Exercise description:
Word for word, give again the line holding "Overall, this suggests" and each line after it to the end of the listing below.

Data in this exercise:
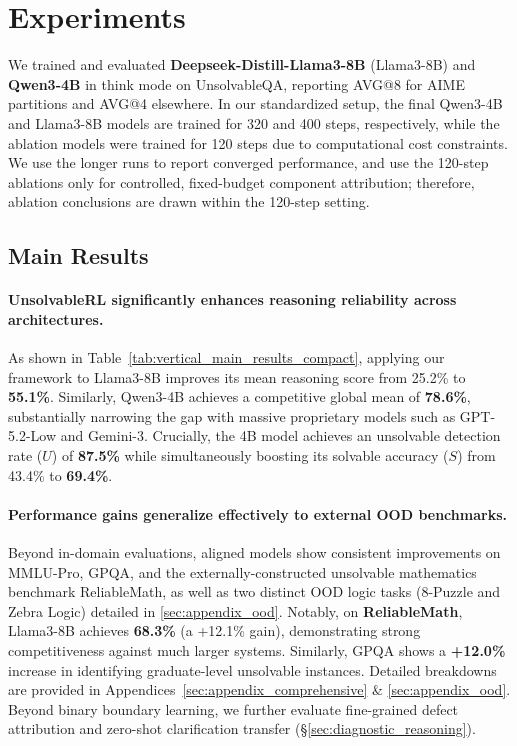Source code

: \section{Experiments}
\label{sec:results}

We trained and evaluated \textbf{Deepseek-Distill-Llama3-8B} (Llama3-8B) \citep{grattafiori2024llama, guo2025deepseek} and \textbf{Qwen3-4B} \citep{yang2025qwen3technicalreport} in think mode on UnsolvableQA, reporting AVG@8 for AIME partitions and AVG@4 elsewhere. In our standardized setup, the final Qwen3-4B and Llama3-8B models are trained for 320 and 400 steps, respectively, while the ablation models were trained for 120 steps due to computational cost constraints. We use the longer runs to report converged performance, and use the 120-step ablations only for controlled, fixed-budget component attribution; therefore, ablation conclusions are drawn within the 120-step setting.


\subsection{Main Results}
\label{main_exp_}

\paragraph{UnsolvableRL significantly enhances reasoning reliability across architectures.} 
As shown in Table~\ref{tab:vertical_main_results_compact}, applying our framework to Llama3-8B improves its mean reasoning score from 25.2\% to \textbf{55.1\%}. Similarly, Qwen3-4B achieves a competitive global mean of \textbf{78.6\%}, substantially narrowing the gap with massive proprietary models such as GPT-5.2-Low and Gemini-3. Crucially, the 4B model achieves an unsolvable detection rate ($U$) of \textbf{87.5\%} while simultaneously boosting its solvable accuracy ($S$) from 43.4\% to \textbf{69.4\%}.

\paragraph{Performance gains generalize effectively to external OOD benchmarks.}
Beyond in-domain evaluations, aligned models show consistent improvements on MMLU-Pro, GPQA, and the externally-constructed unsolvable mathematics benchmark ReliableMath, as well as two distinct OOD logic tasks (8-Puzzle and Zebra Logic) detailed in \ref{sec:appendix_ood}. Notably, on \textbf{ReliableMath}, Llama3-8B achieves \textbf{68.3\%} (a +12.1\% gain), demonstrating strong competitiveness against much larger systems. Similarly, GPQA shows a \textbf{+12.0\%} increase in identifying graduate-level unsolvable instances. Detailed breakdowns are provided in Appendices~\ref{sec:appendix_comprehensive} \& \ref{sec:appendix_ood}. Beyond binary boundary learning, we further evaluate fine-grained defect attribution and zero-shot clarification transfer (\S\ref{sec:diagnostic_reasoning}).


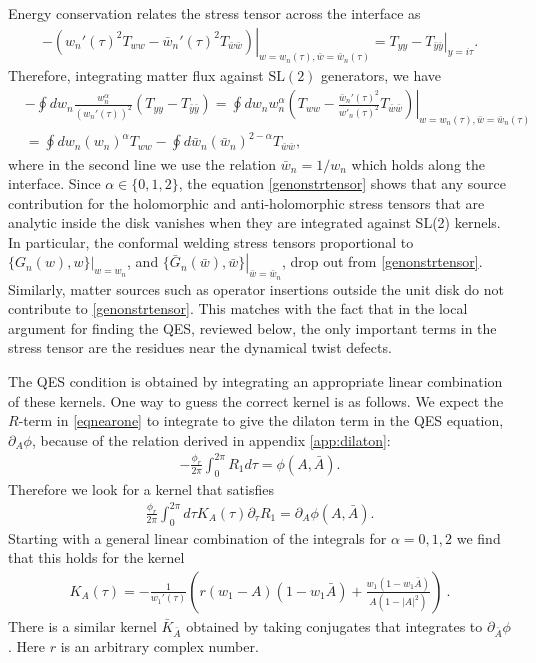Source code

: \documentclass[12pt]{article}
\newcommand{\p}{\partial}
\newcommand{\f}{\frac}
\let\l=\lambda \let\m=\mu \let\n=\nu \let\x=\xi \let\p=\phi \let\r=v
\let\y=\psi
\let\f=\frac
\let\pa=\partial
\def\ba{\begin{eqnarray}}
\def\ea{\end{eqnarray}}
\renewcommand{\p}{\partial}
\numberwithin{equation}{section}
\def\m{{\mu}}
\def\n{{\nu}}
\def\p{{\phi}}
\def\ba{\begin{eqnarray}}
\def\ea{\end{eqnarray}}
\def\r{\rightarrow}
\def\f {\frac}
\def\l{\left}
\def\r{\right}
\def \bA {\bar{A}}
\def\y{\bar{y}}
\def\x{\bar{x}}
\renewcommand{\p}{\partial}
\begin{document}
\begin{spacing}{1.1}
Energy conservation relates the stress tensor across the interface as 
\ba\label{energyconservation}
\l. -\l( w_n'(\tau)^2 T_{ w w } -\bar{w}_n'(\tau)^2 T_{\bar{w} \bar{w}} \r)  \r|_{ w = w_n(\tau), \bar{w} = \bar{w}_n(\tau)} =  \l. {T}_{y y} - {T}_{\y \y}  \r|_{y= i\tau}.
\ea
Therefore, integrating  matter flux against $\text{SL}(2)$ generators, we have
\begin{align} \label{genonstrtensor}
&-\oint dw_n \frac{w_n^\alpha}{(w_n'(\tau))^2}  \l( {T}_{y y} - {T}_{\y \y}  \r) =  \l. \oint dw_n w_n^\alpha \l( T_{ww } - \f{\bar{w}_n'(\tau)^2}{w'_n(\tau)^2}T_{\bar{w}\bar{w}} \r)\r|_{ w = w_n(\tau), \bar{w} = \bar{w}_n(\tau)} \nonumber\\
& = \oint dw_n (w_n)^\alpha  T_{ww } - \oint d\bar{w}_n (\bar{w}_n)^{2-\alpha} T_{\bar{w} \bar{w}},
\end{align}
where in the second line we use the relation $\bar{w}_n = 1/w_{n}$ which holds along the interface.
 Since $\alpha \in \{0,1,2\}$, the equation \eqref{genonstrtensor} shows that any source contribution for the holomorphic and anti-holomorphic stress tensors that are analytic inside the disk vanishes when they are integrated against SL(2) kernels. In particular, the conformal welding stress tensors proportional to $\l. \{ G_n(w) , w\} \r|_{w=w_n}$, and $\l. \{ \bar{G}_n(\bar{w}) , \bar{w}\} \r|_{\bar{w}=\bar{w}_n}$, drop out from \eqref{genonstrtensor}. Similarly, matter sources such as operator insertions outside the unit disk do not contribute to \eqref{genonstrtensor}. This matches with the fact that in the local argument for finding the QES, reviewed below, the only important terms in the stress tensor are the residues near the dynamical twist defects.

The QES condition is obtained by integrating an appropriate linear combination of these kernels. One way to guess the correct kernel is as follows. We expect the $R$-term in \eqref{eqnearone} to integrate to give the dilaton term in the QES equation, $\p_A \phi$, because of the relation derived in appendix \ref{app:dilaton}:
\ba\label{dilatonintermR}
-\frac{\phi_r}{2\pi} \int_0^{2\pi} R_1 d\tau = \phi(A,\bA).
\ea
Therefore we look for a kernel that satisfies
\ba \label{kerdilaton}
\f{\phi_r}{2\pi}  \int_0^{2\pi} d\tau K_{A}(\tau) \pa_\tau R_1 = \pa_A \phi(A,\bA).
\ea
Starting with a general linear combination of the integrals for $\alpha= 0,1,2$ we find that this holds for the kernel
\ba \label{kernel}
K_A( \tau) = - \frac{1}{ w_1'(\tau)} \l( r (w_1-A)(1- w_1 \bA) + \frac{w_1 (1-w_1 \bA)}{A (1-|A|^2)}  \r) \ .
\ea
There is a similar kernel $\bar{K}_{\bar{A}}$ obtained by taking conjugates that integrates to $\p_{\bar{A}}\phi$. Here $r$ is an arbitrary complex number.


\end{spacing}
\end{document}
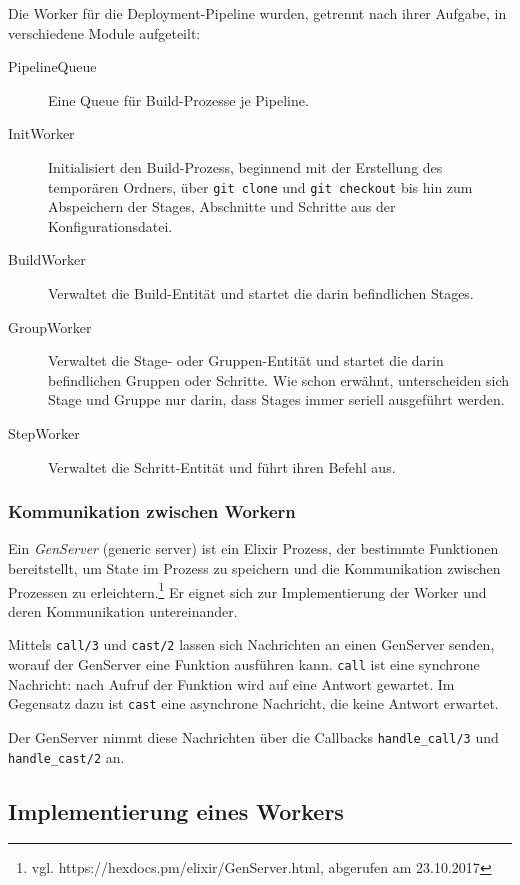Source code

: Die Worker für die Deployment-Pipeline wurden, getrennt nach ihrer Aufgabe, in verschiedene Module aufgeteilt:

\begin{description}
  \item [PipelineQueue] Eine Queue für Build-Prozesse je Pipeline.
  \item [InitWorker] Initialisiert den Build-Prozess, beginnend mit der Erstellung des temporären Ordners, über \texttt{git clone} und \texttt{git checkout} bis hin zum Abspeichern der Stages, Abschnitte und Schritte aus der Konfigurationsdatei.
  \item [BuildWorker] Verwaltet die Build-Entität und startet die darin befindlichen Stages.
  \item [GroupWorker] Verwaltet die Stage- oder Gruppen-Entität und startet die darin befindlichen Gruppen oder Schritte. Wie schon erwähnt, unterscheiden sich Stage und Gruppe nur darin, dass Stages immer seriell ausgeführt werden.
  \item [StepWorker] Verwaltet die Schritt-Entität und führt ihren Befehl aus.
\end{description}

\subsubsection{Kommunikation zwischen Workern}

Ein \emph{GenServer} (generic server) ist ein Elixir Prozess, der bestimmte Funktionen bereitstellt, um State im Prozess zu speichern und die Kommunikation zwischen Prozessen zu erleichtern.\footnote{vgl. https://hexdocs.pm/elixir/GenServer.html, abgerufen am 23.10.2017} Er eignet sich zur Implementierung der Worker und deren Kommunikation untereinander.

Mittels \texttt{call/3} und \texttt{cast/2} lassen sich Nachrichten an einen GenServer senden, worauf der GenServer eine Funktion ausführen kann. \texttt{call} ist eine synchrone Nachricht: nach Aufruf der Funktion wird auf eine Antwort gewartet. Im Gegensatz dazu ist \texttt{cast} eine asynchrone Nachricht, die keine Antwort erwartet.

Der GenServer nimmt diese Nachrichten über die Callbacks \texttt{handle\_\allowbreak call/3} und \texttt{handle\_\allowbreak cast/2} an.

\subsection{Implementierung eines Workers}
\label{subsec:implementierung-worker}


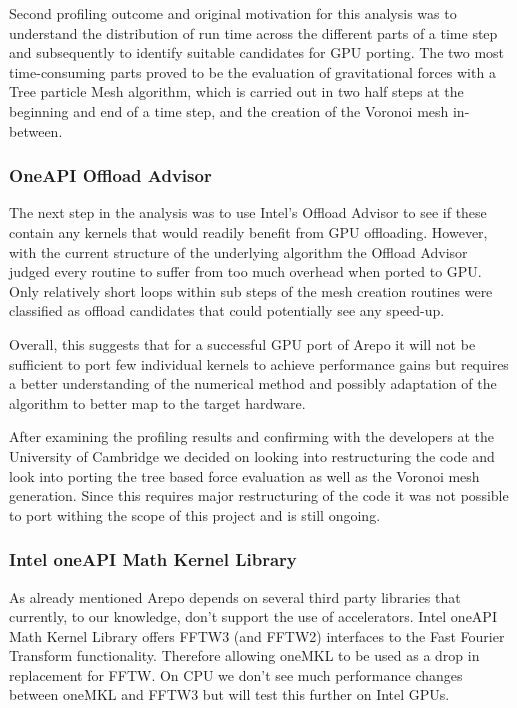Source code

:\documentclass[../main]{subfiles}
\begin{document}
Second profiling outcome and original motivation for this analysis was to understand the distribution of run time across the different parts of a time step and subsequently to identify suitable candidates for GPU porting.
The two most time-consuming parts proved to be the evaluation of gravitational forces with a Tree particle Mesh algorithm, which is carried out in two half steps at the beginning and end of a time step, and the creation of the Voronoi mesh in-between. 

 \subsubsection{OneAPI Offload Advisor}
The next step in the analysis was to use Intel's Offload Advisor to see if these contain any kernels that would readily benefit from GPU offloading.
However, with the current structure of the underlying algorithm the Offload Advisor judged every routine to suffer from too much overhead when ported to GPU.
Only relatively short loops within sub steps of the mesh creation routines were classified as offload candidates that could potentially see any speed-up.

Overall, this suggests that for a successful GPU port of Arepo it will not be sufficient to port few individual kernels to achieve performance gains but requires a better understanding of the numerical method and possibly adaptation of the algorithm to better map to the target hardware. 

After examining the profiling results and confirming with the developers at the University of Cambridge we decided on looking into restructuring the code and look into porting the tree based force evaluation as well as the Voronoi mesh generation. Since this requires major restructuring of the code it was not possible to port withing the scope of this project and is still ongoing. 

\subsubsection{Intel oneAPI Math Kernel Library}
As already mentioned Arepo depends on several third party libraries that currently, to our knowledge, don't support the use of accelerators. Intel oneAPI Math Kernel Library offers FFTW3 (and FFTW2) interfaces to the Fast Fourier Transform functionality. Therefore allowing oneMKL to be used as a drop in replacement for FFTW. On CPU we don't see much performance changes between oneMKL and FFTW3 but will test this further on Intel GPUs. 
\end{document}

Answer box:
Overall, this suggests that for a successful GPU port of Arepo it will not be sufficient to port few individual kernels to achieve performance gains but requires a better understanding of the numerical method and possibly adaptation of the algorithm to better map to the target hardware. 

After examining the profiling results and confirming with the developers at the University of Cambridge we decided on looking into restructuring the code and look into porting the tree based force evaluation as well as the Voronoi mesh generation. Since this requires major restructuring of the code it was not possible to port withing the scope of this project and is still ongoing. 

\subsubsection{Intel oneAPI Math Kernel Library}
As already mentioned Arepo depends on several third party libraries that currently, to our knowledge, don't support the use of accelerators. Intel oneAPI Math Kernel Library offers FFTW3 (and FFTW2) interfaces to the Fast Fourier Transform functionality. Therefore allowing oneMKL to be used as a drop in replacement for FFTW. On CPU we don't see much performance changes between oneMKL and FFTW3 but will test this further on Intel GPUs. 
\end{document}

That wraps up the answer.